In this tutorial, you'll learn how to build a React Native dApp that sends a message to the Solana network.

What you will learn

  • How to use Mobile Wallet Adapter to connect to an installed wallet app.
  • How to connect to devnet, check your wallet balance, and request an airdrop of SOL.
  • How to use the memo program to write your message to the network
  • View your message on the Solana Explorer!

Prerequisites

Read the prerequisite setup guide before starting the tutorial. You'll need:

  • a running Android emulator or device to build and launch your app.
  • an MWA-compatible wallet installed on the same device.
  • an IDE/Editor of your choice.

This tutorial will be using the fakewallet app to test your app's integration with Mobile Wallet Adapter.

Clone the React Native dApp Scaffold

This dApp will build off the React Native Scaffold dApp which already has a simple user interface that allows you to connect to a mobile wallet, request an airdrop, and sign transactions.

Step 1. Initialize a template app

npx react-native init FirstDappTutorial --template https://github.com/solana-mobile/solana-mobile-dapp-scaffold.git

Step 2. Enter the directory and install the project dependencies.

cd FirstDappTutorial && yarn install 

Step 3. Make sure your emulator/device is running, then build and launch the app.

npx react-native run-android

First run

At this point, your app should build, install into your device, and launch automatically. You should also see the Metro Bundler console window pop up. This is where you can read the logs and access the debug menu.

With React Native's fast refresh feature, you can edit the React components, save your changes, and immediately see your app UI update!

Scaffold dApp Components

Now lets quickly go over the features of the dApp Scaffold. If you want to skip to building the memo transaction, then jump to this section.

Connect Button

Clicking on the Connect Wallet button will 'connect' you to a locally installed MWA-compatible wallet. It uses the Mobile Wallet Adapter SDK to request authorization from the wallet and receives your wallet account's info, like the public key.
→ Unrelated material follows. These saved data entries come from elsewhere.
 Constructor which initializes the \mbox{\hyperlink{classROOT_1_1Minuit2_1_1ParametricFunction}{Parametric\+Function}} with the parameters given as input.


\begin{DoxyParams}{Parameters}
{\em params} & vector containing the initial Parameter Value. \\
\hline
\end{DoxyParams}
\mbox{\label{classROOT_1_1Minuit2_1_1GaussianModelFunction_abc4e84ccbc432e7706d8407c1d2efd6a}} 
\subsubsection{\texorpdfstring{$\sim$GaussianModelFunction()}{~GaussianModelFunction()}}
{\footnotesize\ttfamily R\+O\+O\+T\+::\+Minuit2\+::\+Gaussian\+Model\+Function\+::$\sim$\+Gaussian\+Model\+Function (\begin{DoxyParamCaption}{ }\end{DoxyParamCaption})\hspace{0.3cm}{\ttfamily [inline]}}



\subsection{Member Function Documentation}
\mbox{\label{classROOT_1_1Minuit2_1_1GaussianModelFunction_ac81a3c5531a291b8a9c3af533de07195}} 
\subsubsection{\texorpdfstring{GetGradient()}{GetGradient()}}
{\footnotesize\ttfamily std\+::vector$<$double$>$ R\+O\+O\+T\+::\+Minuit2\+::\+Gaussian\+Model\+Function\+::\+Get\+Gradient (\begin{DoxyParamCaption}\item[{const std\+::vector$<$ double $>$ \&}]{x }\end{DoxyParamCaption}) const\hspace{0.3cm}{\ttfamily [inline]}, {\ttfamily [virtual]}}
On click, it starts a wallet session with transact and calls authorizeSession from the AuthorizationProvider class.

await transact(async wallet => {
await authorizeSession(wallet);
});

AuthorizationProvider is a helper class that manages wallet authorization. It calls wallet.authorize() on first connect, and for subsequent connects it re-uses the authToken in wallet.reauthorize().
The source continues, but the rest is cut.